Brokers Pressured to Keep Promoting High-Margin Products

 

Want to contribute to Merrill’s bottom line? 

From the Wall Street Journal February 25, 2013.

NEW YORK–The largest retail brokerages in the nation may have ended last year on a high note with increased revenues, but brokers aren’t finding themselves relaxing just yet.

Instead, some say they are feeling the pressure to keep revenues up by promoting investment products with higher commissions and fees.

This is one of the big, big differences between the brokers who work for the major investment firms like Merrill Lynch, Morgan Stanley, UBS and a host of smaller firms.  Brokers at these firms are there first and foremost  to produce profits for the firms and its shareholders.  We have no problems with profits, but we see a very basic conflict of interest when profits come before the client’s best interest. 

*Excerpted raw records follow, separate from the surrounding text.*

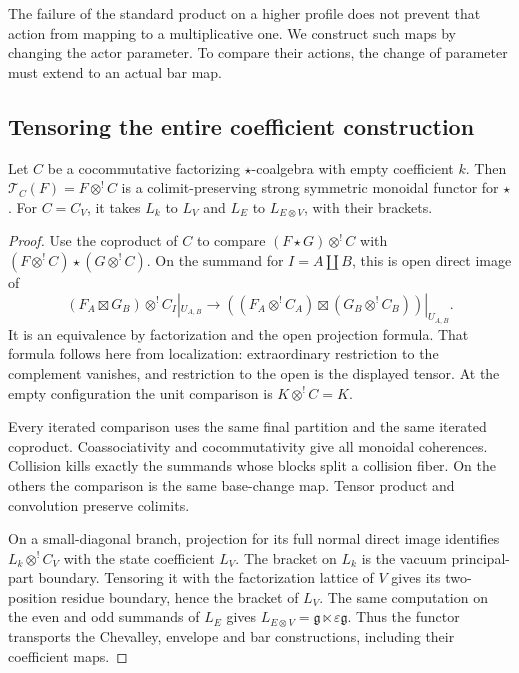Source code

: The failure of the standard product on a higher
profile does not prevent that action from mapping
to a multiplicative one. We construct such maps
by changing the actor parameter. To compare their
actions, the change of parameter must extend to
an actual bar map.

\subsection{Tensoring the entire coefficient construction}

\begin{lemma}\label{cbc:va:strong-tensor}
Let $C$ be a cocommutative factorizing
$\star$-coalgebra with empty coefficient $k$.
Then $\mathcal T_C(F)=F\otimes^!C$ is a
colimit-preserving strong symmetric monoidal
functor for $\star$.
For $C=C_V$, it takes $L_k$ to $L_V$ and
$L_E$ to $L_{E\otimes V}$, with their brackets.
\end{lemma}
\begin{proof}
Use the coproduct of $C$ to compare
$(F\star G)\otimes^!C$ with
$(F\otimes^!C)\star(G\otimes^!C)$.
On the summand for $I=A\amalg B$, this is
open direct image of
\[
 (F_A\boxtimes G_B)\otimes^!C_I|_{U_{A,B}}
 \longrightarrow
 ((F_A\otimes^!C_A)\boxtimes
                  (G_B\otimes^!C_B))|_{U_{A,B}}.
\]
It is an equivalence by factorization and the
open projection formula. That formula follows
here from localization: extraordinary restriction
to the complement vanishes, and restriction to
the open is the displayed tensor.
At the empty configuration the unit comparison
is $K\otimes^!C=K$.

Every iterated comparison uses the same final
partition and the same iterated coproduct.
Coassociativity and cocommutativity give all
monoidal coherences. Collision kills exactly
the summands whose blocks split a collision
fiber. On the others the comparison is the
same base-change map. Tensor product and
convolution preserve colimits.

On a small-diagonal branch, projection for its
full normal direct image identifies
$L_k\otimes^!C_V$ with the state coefficient
$L_V$. The bracket on $L_k$ is the vacuum
principal-part boundary. Tensoring it with
the factorization lattice of $V$ gives its
two-position residue boundary, hence the
bracket of $L_V$.
The same computation on the even and odd
summands of $L_E$ gives
$L_{E\otimes V}=\mathfrak g\ltimes\varepsilon\mathfrak g$.
Thus the functor transports the Chevalley,
envelope and bar constructions, including
their coefficient maps.
\end{proof}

The increased activity showed in the brokerage firms’ quarterly earnings. Morgan Stanley reported a big jump in its pretax profit margin, hitting 17%. Bank of America Corp.’s global wealth management group, which is composed mostly of Merrill Lynch, and UBS AG’s Americas wealth management unit both saw their average revenue per adviser climb significantly.

The improvements were likely partially a result of more trading activity, but also partially due to cost cutting.

The quest now is to keep those revenues up.

To do so, firms have an eye on promoting products that generate greater profit margins.

According to a broker at UBS Wealth Management Americas in New York, there has been a big push to put client money in alternative investments as well as lending business.

As a Registered Investment Advisor we have a fiduciary duty to put our clients’ interest ahead of our own.  The “wirehouse” broker (the largest retail brokerages are commonly referred to as the wirehouses) does not.  In fact, he is encouraged to increase the firm’s bottom line by moving his clients into products that are most profitable for the company, not necessarily the best for his client.   The way we at Korving & Company make money is by charging a fee for our services.  Our fee is spelled out very plainly in our advisory agreement, and is the only thing that impacts our bottom line.  We do not get added income from the  investments we buy for our clients, a very common practice at the wirehouses.